Kaixin-San (KXS), a Chinese formula, was used to treat "amnesia," a senile dementia in the modern world. This formula was reported to improve behavioral performances in many animal models. This study was designed to explore how KXS has improved amyloid-β (Aβ)-induced memory dysfunction in mice. The mouse models were achieved through unilateral ventricle injection with Aβ42. The effects of KXS on memory improvement were evaluated by the step-down test. The electrophysiological changes induced by KXS were measured by long-term potentiation (LTP) analysis in the hippocampus in vivo. The expression of glutamate receptor 2 (GluR2) was observed through immunohistochemical staining. Behavioral experiment outcome demonstrated reduced avoidance time and increased error time during the step-down test in the mice of Aβ group.

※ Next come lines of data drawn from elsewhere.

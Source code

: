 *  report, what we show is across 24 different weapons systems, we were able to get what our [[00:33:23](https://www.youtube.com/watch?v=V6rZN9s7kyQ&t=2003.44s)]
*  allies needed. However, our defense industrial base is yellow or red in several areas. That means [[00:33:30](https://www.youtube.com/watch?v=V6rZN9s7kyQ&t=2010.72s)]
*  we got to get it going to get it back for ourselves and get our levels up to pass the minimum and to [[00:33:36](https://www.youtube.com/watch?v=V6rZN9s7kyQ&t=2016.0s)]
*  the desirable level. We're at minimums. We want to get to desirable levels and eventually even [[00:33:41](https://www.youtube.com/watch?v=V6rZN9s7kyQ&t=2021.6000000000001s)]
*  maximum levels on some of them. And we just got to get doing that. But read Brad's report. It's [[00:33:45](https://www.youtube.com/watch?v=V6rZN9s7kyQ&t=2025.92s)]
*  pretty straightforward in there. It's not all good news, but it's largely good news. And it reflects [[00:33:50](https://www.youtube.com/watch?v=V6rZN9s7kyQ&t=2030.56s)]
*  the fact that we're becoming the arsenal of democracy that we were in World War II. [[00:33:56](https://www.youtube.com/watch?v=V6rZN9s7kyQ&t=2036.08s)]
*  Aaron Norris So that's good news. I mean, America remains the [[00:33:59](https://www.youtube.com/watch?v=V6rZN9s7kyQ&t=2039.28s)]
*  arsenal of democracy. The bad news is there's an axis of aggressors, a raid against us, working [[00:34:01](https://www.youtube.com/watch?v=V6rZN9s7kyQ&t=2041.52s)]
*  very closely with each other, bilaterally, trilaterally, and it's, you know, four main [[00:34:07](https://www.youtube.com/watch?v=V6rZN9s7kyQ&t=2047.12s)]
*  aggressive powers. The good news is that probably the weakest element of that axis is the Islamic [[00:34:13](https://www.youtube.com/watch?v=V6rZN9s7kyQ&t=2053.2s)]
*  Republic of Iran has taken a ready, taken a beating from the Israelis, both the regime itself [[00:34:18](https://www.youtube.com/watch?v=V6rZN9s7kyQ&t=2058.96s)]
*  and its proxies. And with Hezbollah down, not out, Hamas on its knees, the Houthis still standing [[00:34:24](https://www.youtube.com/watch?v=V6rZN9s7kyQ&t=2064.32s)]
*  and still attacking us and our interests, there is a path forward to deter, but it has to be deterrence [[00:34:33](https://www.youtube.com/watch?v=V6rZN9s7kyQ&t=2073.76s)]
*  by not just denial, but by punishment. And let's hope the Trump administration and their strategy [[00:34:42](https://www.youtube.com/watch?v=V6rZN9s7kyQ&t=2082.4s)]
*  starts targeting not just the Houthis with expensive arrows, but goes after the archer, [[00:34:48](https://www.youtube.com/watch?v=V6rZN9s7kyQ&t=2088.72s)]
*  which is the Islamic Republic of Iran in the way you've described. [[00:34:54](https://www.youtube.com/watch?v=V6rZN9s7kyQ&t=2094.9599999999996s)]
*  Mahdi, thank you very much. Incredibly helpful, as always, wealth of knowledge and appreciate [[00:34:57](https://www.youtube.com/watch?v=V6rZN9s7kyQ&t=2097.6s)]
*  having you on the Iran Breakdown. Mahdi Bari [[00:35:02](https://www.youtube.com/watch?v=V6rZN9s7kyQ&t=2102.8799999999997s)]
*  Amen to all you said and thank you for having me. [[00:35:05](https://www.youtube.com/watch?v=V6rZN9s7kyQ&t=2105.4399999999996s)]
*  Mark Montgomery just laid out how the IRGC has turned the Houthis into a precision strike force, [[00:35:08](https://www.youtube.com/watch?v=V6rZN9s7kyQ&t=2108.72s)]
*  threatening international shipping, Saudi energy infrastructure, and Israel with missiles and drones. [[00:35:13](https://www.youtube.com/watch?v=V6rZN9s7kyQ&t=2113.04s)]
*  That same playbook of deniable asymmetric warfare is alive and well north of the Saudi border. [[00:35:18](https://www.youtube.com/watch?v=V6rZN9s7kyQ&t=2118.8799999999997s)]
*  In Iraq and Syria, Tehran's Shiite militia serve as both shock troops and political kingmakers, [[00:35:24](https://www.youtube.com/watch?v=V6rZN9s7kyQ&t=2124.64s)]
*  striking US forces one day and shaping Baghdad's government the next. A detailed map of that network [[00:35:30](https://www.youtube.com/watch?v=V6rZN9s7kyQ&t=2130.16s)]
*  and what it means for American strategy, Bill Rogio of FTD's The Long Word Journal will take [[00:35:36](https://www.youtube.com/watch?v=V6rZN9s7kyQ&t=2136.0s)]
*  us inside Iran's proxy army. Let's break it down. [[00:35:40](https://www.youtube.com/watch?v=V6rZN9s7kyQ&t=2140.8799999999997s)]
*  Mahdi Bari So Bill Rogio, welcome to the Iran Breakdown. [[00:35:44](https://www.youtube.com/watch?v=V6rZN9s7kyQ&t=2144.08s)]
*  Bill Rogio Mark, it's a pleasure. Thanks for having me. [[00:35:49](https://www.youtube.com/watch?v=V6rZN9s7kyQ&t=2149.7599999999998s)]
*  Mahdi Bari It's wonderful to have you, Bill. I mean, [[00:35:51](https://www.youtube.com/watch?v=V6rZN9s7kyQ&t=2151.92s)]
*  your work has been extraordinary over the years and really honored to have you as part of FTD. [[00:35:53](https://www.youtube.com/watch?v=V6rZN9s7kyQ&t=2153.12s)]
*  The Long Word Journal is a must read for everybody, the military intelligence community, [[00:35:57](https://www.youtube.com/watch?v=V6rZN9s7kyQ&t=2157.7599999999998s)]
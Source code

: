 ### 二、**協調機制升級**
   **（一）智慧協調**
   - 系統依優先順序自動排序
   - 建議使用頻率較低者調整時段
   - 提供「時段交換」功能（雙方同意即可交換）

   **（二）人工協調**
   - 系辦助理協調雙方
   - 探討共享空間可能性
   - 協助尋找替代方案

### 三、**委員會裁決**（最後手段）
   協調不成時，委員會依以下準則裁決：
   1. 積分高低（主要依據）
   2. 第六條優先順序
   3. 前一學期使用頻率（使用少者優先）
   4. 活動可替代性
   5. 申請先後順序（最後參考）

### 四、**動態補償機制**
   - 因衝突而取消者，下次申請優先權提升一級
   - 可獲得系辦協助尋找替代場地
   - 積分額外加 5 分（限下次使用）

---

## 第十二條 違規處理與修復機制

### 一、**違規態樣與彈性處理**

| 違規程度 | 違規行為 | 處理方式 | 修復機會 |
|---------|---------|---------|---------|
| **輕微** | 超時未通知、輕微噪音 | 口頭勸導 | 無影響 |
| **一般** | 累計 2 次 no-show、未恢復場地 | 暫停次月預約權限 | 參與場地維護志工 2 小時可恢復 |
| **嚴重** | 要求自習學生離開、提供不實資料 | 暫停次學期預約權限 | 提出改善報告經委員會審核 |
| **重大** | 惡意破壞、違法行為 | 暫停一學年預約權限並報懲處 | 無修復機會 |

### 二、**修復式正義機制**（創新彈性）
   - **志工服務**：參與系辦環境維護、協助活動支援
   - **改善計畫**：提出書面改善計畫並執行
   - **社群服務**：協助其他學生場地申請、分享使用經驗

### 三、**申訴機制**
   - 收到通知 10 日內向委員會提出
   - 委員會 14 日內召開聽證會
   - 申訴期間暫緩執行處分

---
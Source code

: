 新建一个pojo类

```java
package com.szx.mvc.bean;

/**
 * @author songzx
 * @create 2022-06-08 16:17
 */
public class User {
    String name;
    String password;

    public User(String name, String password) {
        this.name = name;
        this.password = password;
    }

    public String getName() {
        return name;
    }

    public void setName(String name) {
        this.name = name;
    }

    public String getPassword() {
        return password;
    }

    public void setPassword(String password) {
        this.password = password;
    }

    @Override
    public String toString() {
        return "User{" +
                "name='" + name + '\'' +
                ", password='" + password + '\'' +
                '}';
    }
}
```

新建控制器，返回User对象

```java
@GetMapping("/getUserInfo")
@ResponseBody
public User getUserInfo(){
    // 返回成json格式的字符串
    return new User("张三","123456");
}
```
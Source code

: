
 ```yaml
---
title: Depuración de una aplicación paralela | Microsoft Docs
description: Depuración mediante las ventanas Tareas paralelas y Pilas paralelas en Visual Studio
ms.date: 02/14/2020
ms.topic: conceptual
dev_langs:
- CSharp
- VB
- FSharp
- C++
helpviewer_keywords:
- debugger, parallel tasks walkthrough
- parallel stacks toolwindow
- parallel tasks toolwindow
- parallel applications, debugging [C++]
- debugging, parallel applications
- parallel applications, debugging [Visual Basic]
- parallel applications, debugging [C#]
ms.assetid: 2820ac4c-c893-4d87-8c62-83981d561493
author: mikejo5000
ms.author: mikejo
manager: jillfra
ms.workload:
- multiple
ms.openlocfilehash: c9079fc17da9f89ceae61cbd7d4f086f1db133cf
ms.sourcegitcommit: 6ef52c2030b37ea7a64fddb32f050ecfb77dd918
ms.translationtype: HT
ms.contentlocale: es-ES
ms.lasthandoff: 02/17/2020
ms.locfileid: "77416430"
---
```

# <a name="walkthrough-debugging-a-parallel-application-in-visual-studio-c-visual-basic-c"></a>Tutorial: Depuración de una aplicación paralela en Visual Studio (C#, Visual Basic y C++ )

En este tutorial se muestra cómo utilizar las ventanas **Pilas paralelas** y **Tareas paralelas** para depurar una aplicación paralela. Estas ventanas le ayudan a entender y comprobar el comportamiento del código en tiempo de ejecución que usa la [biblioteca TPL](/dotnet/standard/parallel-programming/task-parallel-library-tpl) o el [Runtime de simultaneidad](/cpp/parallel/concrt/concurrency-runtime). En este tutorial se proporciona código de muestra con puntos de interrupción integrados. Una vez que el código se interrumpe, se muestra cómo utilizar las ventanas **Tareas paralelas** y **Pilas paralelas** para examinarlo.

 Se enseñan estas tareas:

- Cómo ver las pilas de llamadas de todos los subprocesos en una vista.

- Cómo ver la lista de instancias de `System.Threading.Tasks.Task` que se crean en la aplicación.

This memory impairment, however, was reversed by KXS. Electrophysiological experiment showed no significant difference between Aβ group and KXS group either in the size or the shape of field excitatory postsynaptic potentiation recorded from perforant path to dentate gyrus pathway. However, LTP in this region was reduced by Aβ and recovered by KXS administration. Moreover, immunohistochemical staining showed increased postsynaptic GluR2 expression in DG area in KXS group. These findings suggest that Aβ results in impairment to memory function of the animals, and KXS protects the animal from memory loss by rescuing LTP through postsynaptic mechanism which refers to increasing GluR2 expression.